### Work item
Transcribe each line below without altering anything.

== Segment start ==

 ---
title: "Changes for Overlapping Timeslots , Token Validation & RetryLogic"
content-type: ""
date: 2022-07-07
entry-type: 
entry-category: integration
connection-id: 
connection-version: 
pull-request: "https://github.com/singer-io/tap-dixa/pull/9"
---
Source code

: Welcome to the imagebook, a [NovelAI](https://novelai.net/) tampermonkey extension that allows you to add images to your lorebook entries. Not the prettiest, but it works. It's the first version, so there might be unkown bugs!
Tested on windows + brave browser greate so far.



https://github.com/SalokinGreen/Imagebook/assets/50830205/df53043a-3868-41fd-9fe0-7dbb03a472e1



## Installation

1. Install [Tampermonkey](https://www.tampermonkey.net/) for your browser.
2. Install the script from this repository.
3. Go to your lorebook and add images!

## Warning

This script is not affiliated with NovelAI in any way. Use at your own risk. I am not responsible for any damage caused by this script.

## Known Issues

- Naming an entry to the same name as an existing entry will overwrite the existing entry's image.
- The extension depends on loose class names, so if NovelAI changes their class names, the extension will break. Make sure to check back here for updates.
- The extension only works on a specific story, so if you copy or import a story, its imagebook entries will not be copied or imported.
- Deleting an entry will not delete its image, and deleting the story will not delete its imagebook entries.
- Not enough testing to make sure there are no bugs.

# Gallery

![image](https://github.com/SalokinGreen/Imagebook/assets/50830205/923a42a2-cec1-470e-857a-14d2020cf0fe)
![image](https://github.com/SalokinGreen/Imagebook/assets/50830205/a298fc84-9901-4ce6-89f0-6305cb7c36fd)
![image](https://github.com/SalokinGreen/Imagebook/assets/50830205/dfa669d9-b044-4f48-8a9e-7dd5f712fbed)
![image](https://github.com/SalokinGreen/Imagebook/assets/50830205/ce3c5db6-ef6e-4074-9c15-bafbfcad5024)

== Segment end ==

### Completed task
 ---
title: "Changes for Overlapping Timeslots , Token Validation & RetryLogic"
content-type: ""
date: 2022-07-07
entry-type: 
entry-category: integration
connection-id: 
connection-version: 
pull-request: "https://github.com/singer-io/tap-dixa/pull/9"
---
Source code

: Welcome to the imagebook, a [NovelAI](https://novelai.net/) tampermonkey extension that allows you to add images to your lorebook entries. Not the prettiest, but it works. It's the first version, so there might be unkown bugs!
Tested on windows + brave browser greate so far.



https://github.com/SalokinGreen/Imagebook/assets/50830205/df53043a-3868-41fd-9fe0-7dbb03a472e1



## Installation

1. Install [Tampermonkey](https://www.tampermonkey.net/) for your browser.
2. Install the script from this repository.
3. Go to your lorebook and add images!

## Warning

This script is not affiliated with NovelAI in any way. Use at your own risk. I am not responsible for any damage caused by this script.

## Known Issues

- Naming an entry to the same name as an existing entry will overwrite the existing entry's image.
- The extension depends on loose class names, so if NovelAI changes their class names, the extension will break. Make sure to check back here for updates.
- The extension only works on a specific story, so if you copy or import a story, its imagebook entries will not be copied or imported.
- Deleting an entry will not delete its image, and deleting the story will not delete its imagebook entries.
- Not enough testing to make sure there are no bugs.

# Gallery

![image](https://github.com/SalokinGreen/Imagebook/assets/50830205/923a42a2-cec1-470e-857a-14d2020cf0fe)
![image](https://github.com/SalokinGreen/Imagebook/assets/50830205/a298fc84-9901-4ce6-89f0-6305cb7c36fd)
![image](https://github.com/SalokinGreen/Imagebook/assets/50830205/dfa669d9-b044-4f48-8a9e-7dd5f712fbed)
![image](https://github.com/SalokinGreen/Imagebook/assets/50830205/ce3c5db6-ef6e-4074-9c15-bafbfcad5024)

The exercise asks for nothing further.